- [Data supplied]
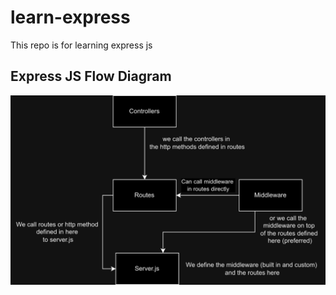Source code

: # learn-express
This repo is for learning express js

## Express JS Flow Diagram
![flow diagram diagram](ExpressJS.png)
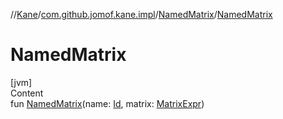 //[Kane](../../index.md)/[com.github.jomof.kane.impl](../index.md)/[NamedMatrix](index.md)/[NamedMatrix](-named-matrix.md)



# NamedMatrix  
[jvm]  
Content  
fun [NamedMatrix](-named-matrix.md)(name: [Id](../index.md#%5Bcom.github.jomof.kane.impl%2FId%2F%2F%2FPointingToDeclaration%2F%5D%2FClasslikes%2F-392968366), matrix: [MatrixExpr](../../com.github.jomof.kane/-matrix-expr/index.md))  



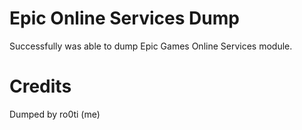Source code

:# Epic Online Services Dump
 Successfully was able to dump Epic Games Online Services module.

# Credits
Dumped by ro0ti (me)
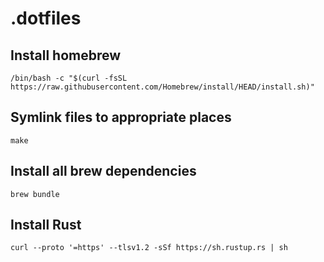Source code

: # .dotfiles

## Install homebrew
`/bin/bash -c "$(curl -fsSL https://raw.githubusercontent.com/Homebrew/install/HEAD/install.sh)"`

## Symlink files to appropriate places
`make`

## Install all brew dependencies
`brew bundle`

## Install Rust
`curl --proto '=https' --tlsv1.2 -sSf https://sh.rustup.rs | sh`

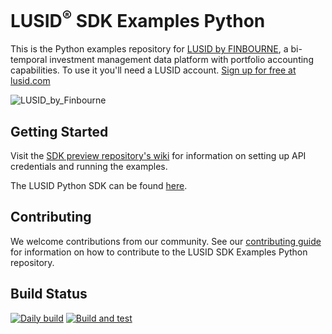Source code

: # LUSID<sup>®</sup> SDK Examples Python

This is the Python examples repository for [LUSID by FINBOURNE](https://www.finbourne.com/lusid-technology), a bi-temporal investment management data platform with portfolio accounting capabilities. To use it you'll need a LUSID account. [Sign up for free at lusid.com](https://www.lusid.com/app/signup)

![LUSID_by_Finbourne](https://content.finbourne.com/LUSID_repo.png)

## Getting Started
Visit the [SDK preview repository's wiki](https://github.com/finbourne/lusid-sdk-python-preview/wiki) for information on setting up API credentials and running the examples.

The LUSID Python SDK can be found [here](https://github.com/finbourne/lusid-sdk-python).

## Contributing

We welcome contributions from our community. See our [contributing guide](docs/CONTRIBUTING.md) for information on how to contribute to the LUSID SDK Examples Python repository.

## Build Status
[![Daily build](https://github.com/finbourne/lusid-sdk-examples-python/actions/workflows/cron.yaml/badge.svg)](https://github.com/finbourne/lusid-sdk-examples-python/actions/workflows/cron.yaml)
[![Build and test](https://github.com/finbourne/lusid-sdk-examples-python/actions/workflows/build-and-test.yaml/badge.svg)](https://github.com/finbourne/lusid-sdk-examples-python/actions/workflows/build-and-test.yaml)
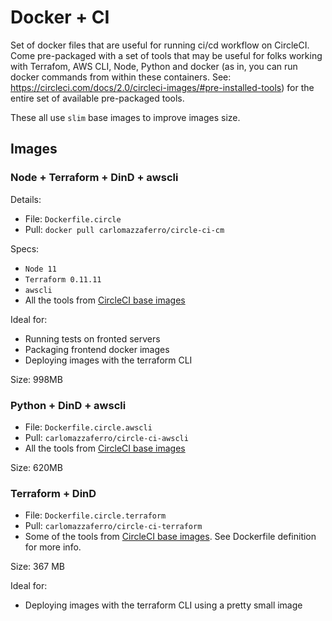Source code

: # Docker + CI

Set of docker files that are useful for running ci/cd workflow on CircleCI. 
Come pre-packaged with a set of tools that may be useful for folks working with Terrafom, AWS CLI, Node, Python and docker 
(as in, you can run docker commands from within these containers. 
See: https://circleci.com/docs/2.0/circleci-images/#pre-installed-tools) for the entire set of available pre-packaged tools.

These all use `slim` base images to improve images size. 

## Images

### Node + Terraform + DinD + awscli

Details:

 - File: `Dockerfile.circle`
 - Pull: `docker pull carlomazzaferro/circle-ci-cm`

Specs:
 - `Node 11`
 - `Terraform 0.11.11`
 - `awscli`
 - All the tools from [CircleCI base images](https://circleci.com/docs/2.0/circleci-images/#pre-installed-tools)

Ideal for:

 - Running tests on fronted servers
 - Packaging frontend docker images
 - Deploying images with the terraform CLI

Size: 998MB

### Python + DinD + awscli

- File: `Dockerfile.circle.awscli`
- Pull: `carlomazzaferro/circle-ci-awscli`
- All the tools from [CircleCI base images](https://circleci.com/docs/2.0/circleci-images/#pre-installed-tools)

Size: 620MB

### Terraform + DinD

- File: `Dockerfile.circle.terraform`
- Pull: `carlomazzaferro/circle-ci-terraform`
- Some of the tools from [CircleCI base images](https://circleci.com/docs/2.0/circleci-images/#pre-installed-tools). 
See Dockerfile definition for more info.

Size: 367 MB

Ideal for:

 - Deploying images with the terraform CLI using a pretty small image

- [Required work] Transcribe all of the data above exactly; no picture belongs in the copy.

- [Your solution]
Source code

: # learn-express
This repo is for learning express js

## Express JS Flow Diagram
![flow diagram diagram](ExpressJS.png)
 //[Kane](../../index.md)/[com.github.jomof.kane.impl](../index.md)/[NamedMatrix](index.md)/[NamedMatrix](-named-matrix.md)



# NamedMatrix  
[jvm]  
Content  
fun [NamedMatrix](-named-matrix.md)(name: [Id](../index.md#%5Bcom.github.jomof.kane.impl%2FId%2F%2F%2FPointingToDeclaration%2F%5D%2FClasslikes%2F-392968366), matrix: [MatrixExpr](../../com.github.jomof.kane/-matrix-expr/index.md))  



Source code

:# Epic Online Services Dump
 Successfully was able to dump Epic Games Online Services module.

# Credits
Dumped by ro0ti (me)
Source code

: # .dotfiles

## Install homebrew
`/bin/bash -c "$(curl -fsSL https://raw.githubusercontent.com/Homebrew/install/HEAD/install.sh)"`

## Symlink files to appropriate places
`make`

## Install all brew dependencies
`brew bundle`

## Install Rust
`curl --proto '=https' --tlsv1.2 -sSf https://sh.rustup.rs | sh`

Source code

: # LUSID<sup>®</sup> SDK Examples Python

This is the Python examples repository for [LUSID by FINBOURNE](https://www.finbourne.com/lusid-technology), a bi-temporal investment management data platform with portfolio accounting capabilities. To use it you'll need a LUSID account. [Sign up for free at lusid.com](https://www.lusid.com/app/signup)

![LUSID_by_Finbourne](https://content.finbourne.com/LUSID_repo.png)

## Getting Started
Visit the [SDK preview repository's wiki](https://github.com/finbourne/lusid-sdk-python-preview/wiki) for information on setting up API credentials and running the examples.

The LUSID Python SDK can be found [here](https://github.com/finbourne/lusid-sdk-python).

## Contributing

We welcome contributions from our community. See our [contributing guide](docs/CONTRIBUTING.md) for information on how to contribute to the LUSID SDK Examples Python repository.

## Build Status
[![Daily build](https://github.com/finbourne/lusid-sdk-examples-python/actions/workflows/cron.yaml/badge.svg)](https://github.com/finbourne/lusid-sdk-examples-python/actions/workflows/cron.yaml)
[![Build and test](https://github.com/finbourne/lusid-sdk-examples-python/actions/workflows/build-and-test.yaml/badge.svg)](https://github.com/finbourne/lusid-sdk-examples-python/actions/workflows/build-and-test.yaml)
Source code

: # Docker + CI

Set of docker files that are useful for running ci/cd workflow on CircleCI. 
Come pre-packaged with a set of tools that may be useful for folks working with Terrafom, AWS CLI, Node, Python and docker 
(as in, you can run docker commands from within these containers. 
See: https://circleci.com/docs/2.0/circleci-images/#pre-installed-tools) for the entire set of available pre-packaged tools.

These all use `slim` base images to improve images size. 

## Images

### Node + Terraform + DinD + awscli

Details:

 - File: `Dockerfile.circle`
 - Pull: `docker pull carlomazzaferro/circle-ci-cm`

Specs:
 - `Node 11`
 - `Terraform 0.11.11`
 - `awscli`
 - All the tools from [CircleCI base images](https://circleci.com/docs/2.0/circleci-images/#pre-installed-tools)

Ideal for:

 - Running tests on fronted servers
 - Packaging frontend docker images
 - Deploying images with the terraform CLI

Size: 998MB

### Python + DinD + awscli

- File: `Dockerfile.circle.awscli`
- Pull: `carlomazzaferro/circle-ci-awscli`
- All the tools from [CircleCI base images](https://circleci.com/docs/2.0/circleci-images/#pre-installed-tools)

Size: 620MB

### Terraform + DinD

- File: `Dockerfile.circle.terraform`
- Pull: `carlomazzaferro/circle-ci-terraform`
- Some of the tools from [CircleCI base images](https://circleci.com/docs/2.0/circleci-images/#pre-installed-tools). 
See Dockerfile definition for more info.

Size: 367 MB

Ideal for:

 - Deploying images with the terraform CLI using a pretty small image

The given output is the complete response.